My girl (11) is looking old now too and it happens so quickly. It's like one day they're old and you don't know what happened.


----------



## WiscTiger (Sep 25, 2002)

I am also sorry you lost Jasmine. It is never easy. 

What a pretty girl.

RIP Sweet Jasmine.

Val


----------



## rgrim84 (May 8, 2009)

I'm sorry for you loss! Your pics made me feel sad. I will cherish every moment with my Sarge! =(


----------



## JazzNScout (Aug 2, 2008)

I'm looking at the last photo and thinking: When did the hair in her ears go white? She always acted like such a goofball, always remained mischievous, and maintained her feistiness until the end that her immaturity -- which I grew to love, although it was exasperating when she was younger ("when is she going to grow up?!) -- cast a veil over the fact that she was aging. I was totally blinded by and in awe of her young spirit.


----------



## Kayos and Havoc (Oct 17, 2002)

What a beautiful old granny girl. I love the wisdom in her face. So sorry you lost her too soon.


----------



## Woodreb (Oct 27, 2008)

She looks like she was a very sweet girl. I'm sorrry for your loss.


----------



## lucymom (Jan 2, 2009)

what a beautiful tribute--doesn't it seem like yesterday when you brought her home as a pup? How quickly it goes by, and then we must reflect on our own passing time as well. She is gazing at Morgan with such adoration, Morgan seems to take her little sister in stride. What a pair. 
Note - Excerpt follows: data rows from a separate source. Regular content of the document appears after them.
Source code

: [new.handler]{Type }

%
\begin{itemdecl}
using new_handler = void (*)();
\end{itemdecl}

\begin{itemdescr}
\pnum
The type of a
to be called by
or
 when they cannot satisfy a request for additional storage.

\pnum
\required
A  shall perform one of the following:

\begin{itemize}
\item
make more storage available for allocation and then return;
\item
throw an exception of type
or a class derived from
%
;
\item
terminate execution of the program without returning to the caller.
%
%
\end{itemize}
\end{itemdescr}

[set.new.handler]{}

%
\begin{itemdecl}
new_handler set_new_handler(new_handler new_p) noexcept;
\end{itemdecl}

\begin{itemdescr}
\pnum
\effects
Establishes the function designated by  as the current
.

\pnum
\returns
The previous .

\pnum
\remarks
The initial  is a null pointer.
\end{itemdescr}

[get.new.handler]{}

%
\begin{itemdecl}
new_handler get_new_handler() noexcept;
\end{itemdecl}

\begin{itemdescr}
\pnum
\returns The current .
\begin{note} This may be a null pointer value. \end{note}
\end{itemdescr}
Even in her last photo, Jasmine is stunning. There is something in her eyes in that photo that capture me completely--a wise old soul, a kindness. I can't stop looking. Even ill, she carried herself with such grace.

Lucy was in great spirits hours before she died--she attended a Christmas party before she had the fatal bleed. 

HATE hemangio! It takes too many of our noble dogs.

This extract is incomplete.